Most of these things,
the rest of the world
would have learned a whole decade ago.
I'm far, far too late.

Having to decide whether to;
fight myself or accept myself,
ignore strangers or open up to them,
to love or to hate.

i used to think
that certain views were ridiculous
because i was hidden under rocks,
and tons of darkening thoughts.

Having seen part of another's world,
through part of another's eyes,
I'm corrected in amazaement.

Yes, this world is definitely...
cruel,
unfair,
and a pile of nonsense.

But what every human has to go through,
is life.
and in life,
there are good things to look for.

The ties of friendship,
The warmth of meeting new people,
The amazing things one can learn from these people.

-------
For once, I didn't write a poem because I was sad. :D

Springbreak is over, and it wont be another month and a half till we get some rest again.

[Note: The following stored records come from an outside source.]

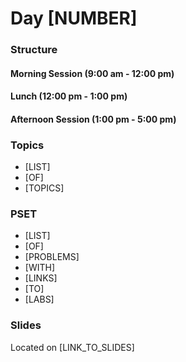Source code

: # Day [NUMBER]

### Structure
#### Morning Session (9:00 am - 12:00 pm)

#### Lunch (12:00 pm - 1:00 pm)

#### Afternoon Session (1:00 pm - 5:00 pm)

### Topics
- [LIST]
- [OF]
- [TOPICS]

### PSET
- [LIST]
- [OF]
- [PROBLEMS]
- [WITH]
- [LINKS]
- [TO]
- [LABS]

### Slides
Located on [LINK_TO_SLIDES]
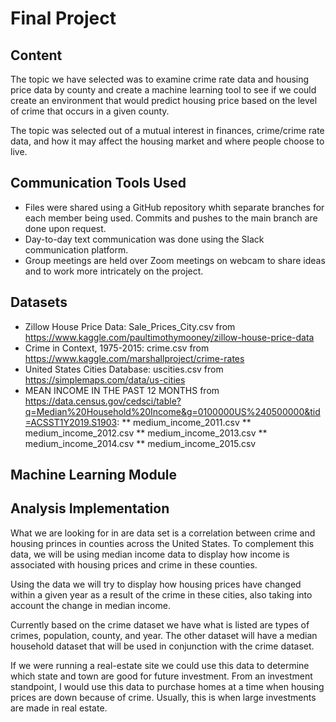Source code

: # Final Project

## Content

The topic we have selected was to examine crime rate data and housing price data by county and create a machine learning tool to see if we could create an environment that would predict housing price based on the level of crime that occurs in a given county.

The topic was selected out of a mutual interest in finances, crime/crime rate data, and how it may affect the housing market and where people choose to live.


## Communication Tools Used

* Files were shared using a GitHub repository whith separate branches for each member being used. Commits and pushes to the main branch are done upon request.
* Day-to-day text communication was done using the Slack communication platform.
* Group meetings are held over Zoom meetings on webcam to share ideas and to work more intricately on the project.


## Datasets

* Zillow House Price Data: Sale_Prices_City.csv from https://www.kaggle.com/paultimothymooney/zillow-house-price-data
* Crime in Context, 1975-2015: crime.csv from https://www.kaggle.com/marshallproject/crime-rates
* United States Cities Database: uscities.csv from https://simplemaps.com/data/us-cities
* MEAN INCOME IN THE PAST 12 MONTHS from https://data.census.gov/cedsci/table?q=Median%20Household%20Income&g=0100000US%240500000&tid=ACSST1Y2019.S1903:
** medium_income_2011.csv
** medium_income_2012.csv
** medium_income_2013.csv
** medium_income_2014.csv
** medium_income_2015.csv








## Machine Learning Module



## Analysis Implementation

What we are looking for in are data set is a correlation between crime and housing princes in counties across the United States. To complement this data, we will be using median income data to display how income is associated with housing prices and crime in these counties.

Using the data we will try to display how housing prices have changed within a given year as a result of the crime in these cities, also taking into account the change in median income.

Currently based on the crime dataset we have what is listed are types of crimes, population, county, and year.
The other dataset will have a median household dataset that will be used in conjunction with the crime dataset.

If we were running a real-estate site we could use this data to determine which state and town are good for future investment. From an investment standpoint, I would use this data to purchase homes at a time when housing prices are down because of crime. Usually, this is when large investments are made in real estate. 
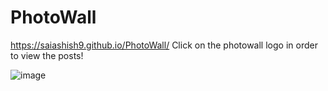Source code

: # PhotoWall
https://saiashish9.github.io/PhotoWall/
Click on the photowall logo in order to view the posts!

![image](https://user-images.githubusercontent.com/43849911/67113296-c15f2e00-f1f6-11e9-9bd5-8f8b65bfcec8.png)

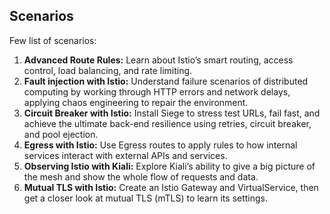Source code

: ## Scenarios

Few list of scenarios:

1. **Advanced Route Rules:** Learn about Istio’s smart routing, access control, load balancing, and rate limiting.
2. **Fault injection with Istio:** Understand failure scenarios of distributed computing by working through HTTP errors and network delays, applying chaos engineering to repair the environment.
3. **Circuit Breaker with Istio:** Install Siege to stress test URLs, fail fast, and achieve the ultimate back-end resilience using retries, circuit breaker, and pool ejection.
4. **Egress with Istio:** Use Egress routes to apply rules to how internal services interact with external APIs and services.
5. **Observing Istio with Kiali:** Explore Kiali’s ability to give a big picture of the mesh and show the whole flow of requests and data.
6. **Mutual TLS with Istio:** Create an Istio Gateway and VirtualService, then get a closer look at mutual TLS (mTLS) to learn its settings.
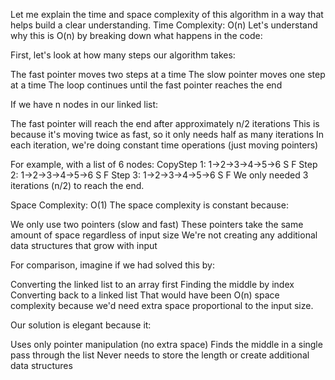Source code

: Let me explain the time and space complexity of this algorithm in a way that helps build a clear understanding.
Time Complexity: O(n)
Let's understand why this is O(n) by breaking down what happens in the code:

First, let's look at how many steps our algorithm takes:

The fast pointer moves two steps at a time
The slow pointer moves one step at a time
The loop continues until the fast pointer reaches the end


If we have n nodes in our linked list:

The fast pointer will reach the end after approximately n/2 iterations
This is because it's moving twice as fast, so it only needs half as many iterations
In each iteration, we're doing constant time operations (just moving pointers)


For example, with a list of 6 nodes:
CopyStep 1: 1→2→3→4→5→6
       S   F
Step 2: 1→2→3→4→5→6
           S   F
Step 3: 1→2→3→4→5→6
             S   F
We only needed 3 iterations (n/2) to reach the end.

Space Complexity: O(1)
The space complexity is constant because:

We only use two pointers (slow and fast)
These pointers take the same amount of space regardless of input size
We're not creating any additional data structures that grow with input

For comparison, imagine if we had solved this by:

Converting the linked list to an array first
Finding the middle by index
Converting back to a linked list
That would have been O(n) space complexity because we'd need extra space proportional to the input size.

Our solution is elegant because it:

Uses only pointer manipulation (no extra space)
Finds the middle in a single pass through the list
Never needs to store the length or create additional data structures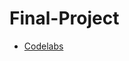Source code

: # Final-Project


- [Codelabs](https://codelabs-preview.appspot.com/?file_id=1y61v1qp4Ka0kiWXvonMbmfMXaKszp-lO-T1XDsl-l0M#0)
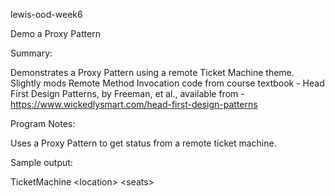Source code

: lewis-ood-week6

Demo a Proxy Pattern


Summary:


Demonstrates a Proxy Pattern using a remote Ticket Machine theme.
Slightly mods Remote Method Invocation code from course textbook -
Head First Design Patterns, by Freeman, et al., available from -
https://www.wickedlysmart.com/head-first-design-patterns


Program Notes:


Uses a Proxy Pattern to get status from a remote ticket machine.


Sample output:


TicketMachine \<location\> \<seats\>
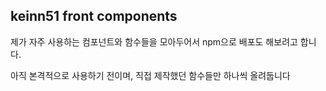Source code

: ## keinn51 front components

제가 자주 사용하는 컴포넌트와 함수들을 모아두어서 npm으로 배포도 해보려고 합니다.

아직 본격적으로 사용하기 전이며, 직접 제작했던 함수들만 하나씩 올려둡니다
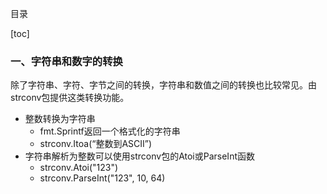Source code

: 目录

[toc]



### 一、字符串和数字的转换

除了字符串、字符、字节之间的转换，字符串和数值之间的转换也比较常见。由strconv包提供这类转换功能。

* 整数转换为字符串
  * fmt.Sprintf返回一个格式化的字符串
  * strconv.Itoa(“整数到ASCII”)
* 字符串解析为整数可以使用strconv包的Atoi或ParseInt函数
  * strconv.Atoi("123")
  * strconv.ParseInt("123", 10, 64)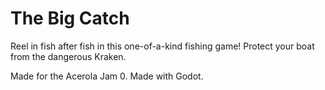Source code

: # The Big Catch
Reel in fish after fish in this one-of-a-kind fishing game!
Protect your boat from the dangerous Kraken.

Made for the Acerola Jam 0.
Made with Godot.
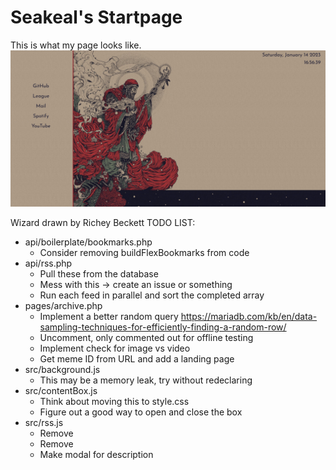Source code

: # Seakeal's Startpage

This is what my page looks like.
![Image not found](img/example.png)

Wizard drawn by Richey Beckett
TODO LIST:
- api/boilerplate/bookmarks.php
	- Consider removing buildFlexBookmarks from code
- api/rss.php
	- Pull these from the database
	- Mess with this → create an issue or something
	- Run each feed in parallel and sort the completed array
- pages/archive.php
	- Implement a better random query https://mariadb.com/kb/en/data-sampling-techniques-for-efficiently-finding-a-random-row/
	- Uncomment, only commented out for offline testing
	- Implement check for image vs video
	- Get meme ID from URL and add a landing page
- src/background.js
	- This may be a memory leak, try without redeclaring
- src/contentBox.js
	- Think about moving this to style.css
	- Figure out a good way to open and close the box
- src/rss.js
	- Remove
	- Remove
	- Make modal for description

This week i had surprisingly very little hw. :O
It makes me paranoid because it probably means that I'll have A LOT of hw next week
.

Sunday, April 4, 2010

It's April, Dear.

April fools was no fun this year,cuz i forgot it was april.... ;x
today's my first day at rest since spring break started.
i've been running around places with everyone. :) funnnnnn~ :3

Surprisingly, i actually did start my hw a bit early this spring break. :D
i'm being a responsible little kiddie~ HEHEHEHEHE

...except i saved my projects for last, so I shall start my 3 projects today T_______T

ONLY 3 DAYS OF VACATION LEFT D:<

Majors results are getting closer ~

btw; i made a tumblr......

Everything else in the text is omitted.